• Goal of the exercise
Copy each of the following entries back without change.

........

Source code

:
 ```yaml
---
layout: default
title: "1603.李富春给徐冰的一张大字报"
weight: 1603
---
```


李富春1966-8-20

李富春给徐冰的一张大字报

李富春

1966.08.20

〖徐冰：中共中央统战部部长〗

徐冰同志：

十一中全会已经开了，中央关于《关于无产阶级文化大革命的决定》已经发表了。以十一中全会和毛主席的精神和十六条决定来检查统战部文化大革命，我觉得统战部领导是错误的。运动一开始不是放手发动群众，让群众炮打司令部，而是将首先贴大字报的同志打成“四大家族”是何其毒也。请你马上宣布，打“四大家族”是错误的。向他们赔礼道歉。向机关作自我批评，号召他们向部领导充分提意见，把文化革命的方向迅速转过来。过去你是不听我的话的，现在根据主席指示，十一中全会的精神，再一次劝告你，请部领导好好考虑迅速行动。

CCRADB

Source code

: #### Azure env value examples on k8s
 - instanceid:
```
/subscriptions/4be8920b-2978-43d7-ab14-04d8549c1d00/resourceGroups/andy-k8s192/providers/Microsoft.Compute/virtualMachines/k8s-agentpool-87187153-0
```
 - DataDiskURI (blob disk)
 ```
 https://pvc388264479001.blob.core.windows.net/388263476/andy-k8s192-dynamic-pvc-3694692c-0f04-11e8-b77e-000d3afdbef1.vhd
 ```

........

• Task output
Source code

:
 ```yaml
---
layout: default
title: "1603.李富春给徐冰的一张大字报"
weight: 1603
---
```


李富春1966-8-20

李富春给徐冰的一张大字报

李富春

1966.08.20

〖徐冰：中共中央统战部部长〗

徐冰同志：

十一中全会已经开了，中央关于《关于无产阶级文化大革命的决定》已经发表了。以十一中全会和毛主席的精神和十六条决定来检查统战部文化大革命，我觉得统战部领导是错误的。运动一开始不是放手发动群众，让群众炮打司令部，而是将首先贴大字报的同志打成“四大家族”是何其毒也。请你马上宣布，打“四大家族”是错误的。向他们赔礼道歉。向机关作自我批评，号召他们向部领导充分提意见，把文化革命的方向迅速转过来。过去你是不听我的话的，现在根据主席指示，十一中全会的精神，再一次劝告你，请部领导好好考虑迅速行动。

CCRADB

Source code

: #### Azure env value examples on k8s
 - instanceid:
```
/subscriptions/4be8920b-2978-43d7-ab14-04d8549c1d00/resourceGroups/andy-k8s192/providers/Microsoft.Compute/virtualMachines/k8s-agentpool-87187153-0
```
 - DataDiskURI (blob disk)
 ```
 https://pvc388264479001.blob.core.windows.net/388263476/andy-k8s192-dynamic-pvc-3694692c-0f04-11e8-b77e-000d3afdbef1.vhd
 ```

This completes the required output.